From the Walmart parking lot I walked over to Tim Hortons and grabbed a coffee to go and with that in hand we headed downtown Goderich then to the harbor and beach areas where Pheebs got out for a run. The coast guard cutter CAPE DISCOVERY was in the harbor along with it’s rescue boat doing some practice drills. The boat is built to withstand heavy seas and it can roll right over upside down and right itself again. To see a recent example of this have a look at Marlene’s post entitled, Coast Guard Vessel Roll Over.

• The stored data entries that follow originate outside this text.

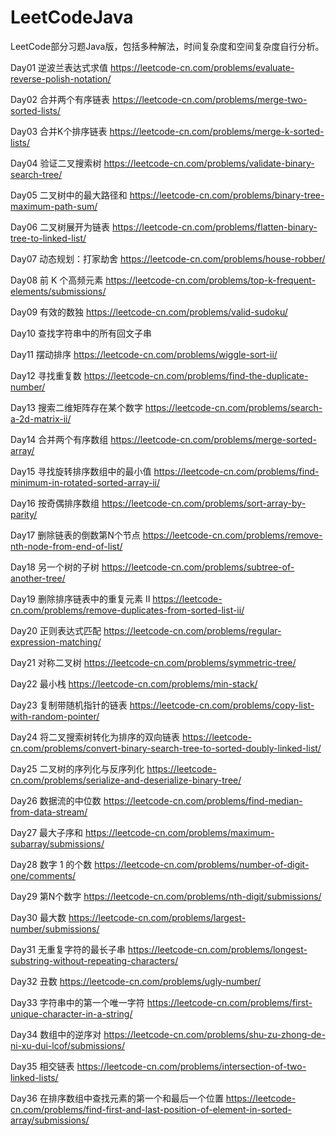 # LeetCodeJava
LeetCode部分习题Java版，包括多种解法，时间复杂度和空间复杂度自行分析。

Day01 逆波兰表达式求值 https://leetcode-cn.com/problems/evaluate-reverse-polish-notation/

Day02 合并两个有序链表 https://leetcode-cn.com/problems/merge-two-sorted-lists/

Day03 合并K个排序链表 https://leetcode-cn.com/problems/merge-k-sorted-lists/

Day04 验证二叉搜索树 https://leetcode-cn.com/problems/validate-binary-search-tree/

Day05 二叉树中的最大路径和 https://leetcode-cn.com/problems/binary-tree-maximum-path-sum/

Day06 二叉树展开为链表 https://leetcode-cn.com/problems/flatten-binary-tree-to-linked-list/

Day07 动态规划：打家劫舍 https://leetcode-cn.com/problems/house-robber/

Day08 前 K 个高频元素 https://leetcode-cn.com/problems/top-k-frequent-elements/submissions/

Day09 有效的数独
https://leetcode-cn.com/problems/valid-sudoku/

Day10 查找字符串中的所有回文子串

Day11 摆动排序
https://leetcode-cn.com/problems/wiggle-sort-ii/

Day12 寻找重复数
https://leetcode-cn.com/problems/find-the-duplicate-number/

Day13 搜索二维矩阵存在某个数字
https://leetcode-cn.com/problems/search-a-2d-matrix-ii/

Day14 合并两个有序数组
https://leetcode-cn.com/problems/merge-sorted-array/

Day15 寻找旋转排序数组中的最小值
https://leetcode-cn.com/problems/find-minimum-in-rotated-sorted-array-ii/

Day16 按奇偶排序数组
https://leetcode-cn.com/problems/sort-array-by-parity/

Day17 删除链表的倒数第N个节点
https://leetcode-cn.com/problems/remove-nth-node-from-end-of-list/

Day18 另一个树的子树
https://leetcode-cn.com/problems/subtree-of-another-tree/

Day19 删除排序链表中的重复元素 II
https://leetcode-cn.com/problems/remove-duplicates-from-sorted-list-ii/

Day20 正则表达式匹配
https://leetcode-cn.com/problems/regular-expression-matching/

Day21 对称二叉树
https://leetcode-cn.com/problems/symmetric-tree/

Day22 最小栈
https://leetcode-cn.com/problems/min-stack/

Day23 复制带随机指针的链表
https://leetcode-cn.com/problems/copy-list-with-random-pointer/

Day24 将二叉搜索树转化为排序的双向链表
https://leetcode-cn.com/problems/convert-binary-search-tree-to-sorted-doubly-linked-list/

Day25 二叉树的序列化与反序列化
https://leetcode-cn.com/problems/serialize-and-deserialize-binary-tree/

Day26 数据流的中位数
https://leetcode-cn.com/problems/find-median-from-data-stream/

Day27 最大子序和
https://leetcode-cn.com/problems/maximum-subarray/submissions/

Day28 数字 1 的个数
https://leetcode-cn.com/problems/number-of-digit-one/comments/

Day29 第N个数字
https://leetcode-cn.com/problems/nth-digit/submissions/

Day30 最大数
https://leetcode-cn.com/problems/largest-number/submissions/

Day31 无重复字符的最长子串
https://leetcode-cn.com/problems/longest-substring-without-repeating-characters/

Day32 丑数
https://leetcode-cn.com/problems/ugly-number/

Day33 字符串中的第一个唯一字符
https://leetcode-cn.com/problems/first-unique-character-in-a-string/

Day34 数组中的逆序对
https://leetcode-cn.com/problems/shu-zu-zhong-de-ni-xu-dui-lcof/submissions/

Day35 相交链表
https://leetcode-cn.com/problems/intersection-of-two-linked-lists/

Day36 在排序数组中查找元素的第一个和最后一个位置
https://leetcode-cn.com/problems/find-first-and-last-position-of-element-in-sorted-array/submissions/
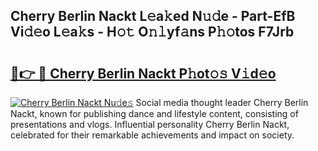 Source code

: ## Cherry Berlin Nackt L𝚎a𝚔ed N𝚞𝚍e - Part-EfB Vi𝚍𝚎o L𝚎a𝚔s - H𝚘𝚝 O𝚗𝚕yf𝚊ns P𝚑𝚘tos F7Jrb

# <h2><a href="http://kf9xc8.oniu.top/?m=Cherry+Berlin+Nackt">🔗👉 🔴 Cherry Berlin Nackt P𝚑ot𝚘𝚜 V𝚒d𝚎o</a></h2>

[![Cherry Berlin Nackt Nu𝚍e𝚜](https://i.imgur.com/0qMVB7G.gif)](http://kf9xc8.oniu.top/?m=Cherry+Berlin+Nackt)
Social media thought leader Cherry Berlin Nackt, known for publishing dance and lifestyle content, consisting of presentations and vlogs. Influential personality Cherry Berlin Nackt, celebrated for their remarkable achievements and impact on society.  
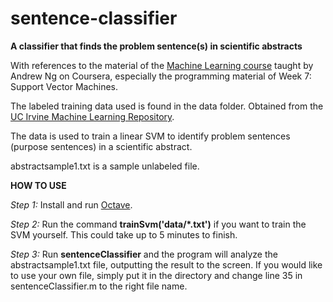 # sentence-classifier
<b>A classifier that finds the problem sentence(s) in scientific abstracts</b>

With references to the material of the <a href="https://www.coursera.org/learn/machine-learning">Machine Learning course</a> taught by Andrew Ng on Coursera, especially the programming material of Week 7: Support Vector Machines.

The labeled training data used is found in the data folder. Obtained from the <a href="https://archive.ics.uci.edu/ml/datasets/Sentence+Classification">UC Irvine Machine Learning Repository</a>.

The data is used to train a linear SVM to identify problem sentences (purpose sentences) in a scientific abstract.

abstractsample1.txt is a sample unlabeled file.

<b>HOW TO USE</b>

<i>Step 1:</i> Install and run <a
href="http://wiki.octave.org/Octave_for_Microsoft_Windows">Octave</a>.

<i>Step 2:</i> Run the command <b>trainSvm('data/\*.txt')</b> if you want to train the SVM yourself. This could take up to 5 minutes to finish.

<i>Step 3:</i> Run <b>sentenceClassifier</b> and the program will analyze the abstractsample1.txt file, outputting the result to the screen. If you would like to use your own file, simply put it in the directory and change line 35 in sentenceClassifier.m to the right file name.
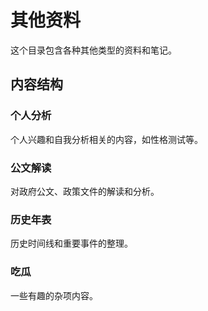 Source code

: # 其他资料

这个目录包含各种其他类型的资料和笔记。

## 内容结构

### 个人分析
个人兴趣和自我分析相关的内容，如性格测试等。

### 公文解读
对政府公文、政策文件的解读和分析。

### 历史年表
历史时间线和重要事件的整理。

### 吃瓜
一些有趣的杂项内容。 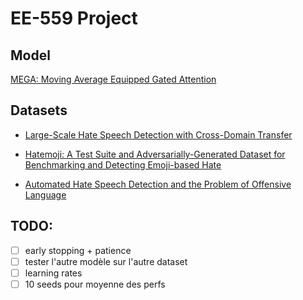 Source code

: # EE-559 Project

## Model
[MEGA: Moving Average Equipped Gated Attention](https://huggingface.co/docs/transformers/main/model_doc/mega)

## Datasets
- [Large-Scale Hate Speech Detection with Cross-Domain Transfer](https://github.com/avaapm/hatespeech)

- [Hatemoji: A Test Suite and Adversarially-Generated Dataset for Benchmarking and
Detecting Emoji-based Hate](https://github.com/HannahKirk/Hatemoji)

- [Automated Hate Speech Detection and the Problem of Offensive Language](https://github.com/t-davidson/hate-speech-and-offensive-language/tree/master)


## TODO:
- [ ] early stopping + patience
- [ ] tester l'autre modèle sur l'autre dataset
- [ ] learning rates
- [ ] 10 seeds pour moyenne des perfs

HEADING DOWN AROUND THE HAROBOR
THAT’S THE CAPE DISCOVERY AND I WAS LUCKY ENOUGH A FEW YEARS BACK TO HAVE A TOUR OF THAT BOAT
HERE’S US BUMS PARKED AT THE BEACH IN THE ROTARY COVE AREA
With skies beginning to darken to the south I figured we had better head for home just in case it rains. I’m trying to keep that Motorhome clean for as long as I can with the main reason being it is always such a PITA to have to wash it.
CLOUDS ARE BEGINNING TO THICKEN UP
SAW THIS NICE LITTLE ‘ROAD TREK’ ALONG THE WAY AND IT’S OUR FAVORITE COLOR TOO
Haven’t been posting much about what I have been eating this past couple weeks while Kelly’s been away but I can tell you this. Had to pick up two more jars of peanut butter this morning and Thursday night I boiled me up some bacon and eggs complete with onions.
‘HEY DAD I THINK YOU MIGHT HAVE MISSED A CORNER BACK THERE’
Thanks for the feedback on that ‘suspect email’ folks. I immediately smashed, crashed, bashed, mashed, and trashed it. I figured any email referring to me as an expert about anything certainly has to be bogus!!
GROANER’S CORNER:(( A student went to his meditation teacher and said, "My meditation is horrible! I feel so distracted, or my legs ache, or I'm constantly falling asleep. It's just horrible!" "It will pass," the teacher said matter-of-factly. A week later, the student came back to his teacher. "My meditation is wonderful! I feel so aware, so peaceful, so alive! It's just wonderful!" "It will pass," the teacher replied matter-of-factly.
A Few Definitions::
ADULT: A person who has stopped growing at both ends and is now growing in the middle.
BEAUTY PARLOR: A place where women curl up and dye.
CANNIBAL: Someone who is fed up with people.
DUST: Mud with the juice squeezed out.
EGOTIST: Someone who is usually me-deep in conversation.
GOSSIP: A person who will never tell a lie if the truth will do more damage.
TOMORROW: One of the greatest labor saving devices of today.
YAWN: An honest opinion openly expressed.
TOOTHACHE: The pain that drives you to extraction.
MOSQUITO: An insect that makes you like flies better.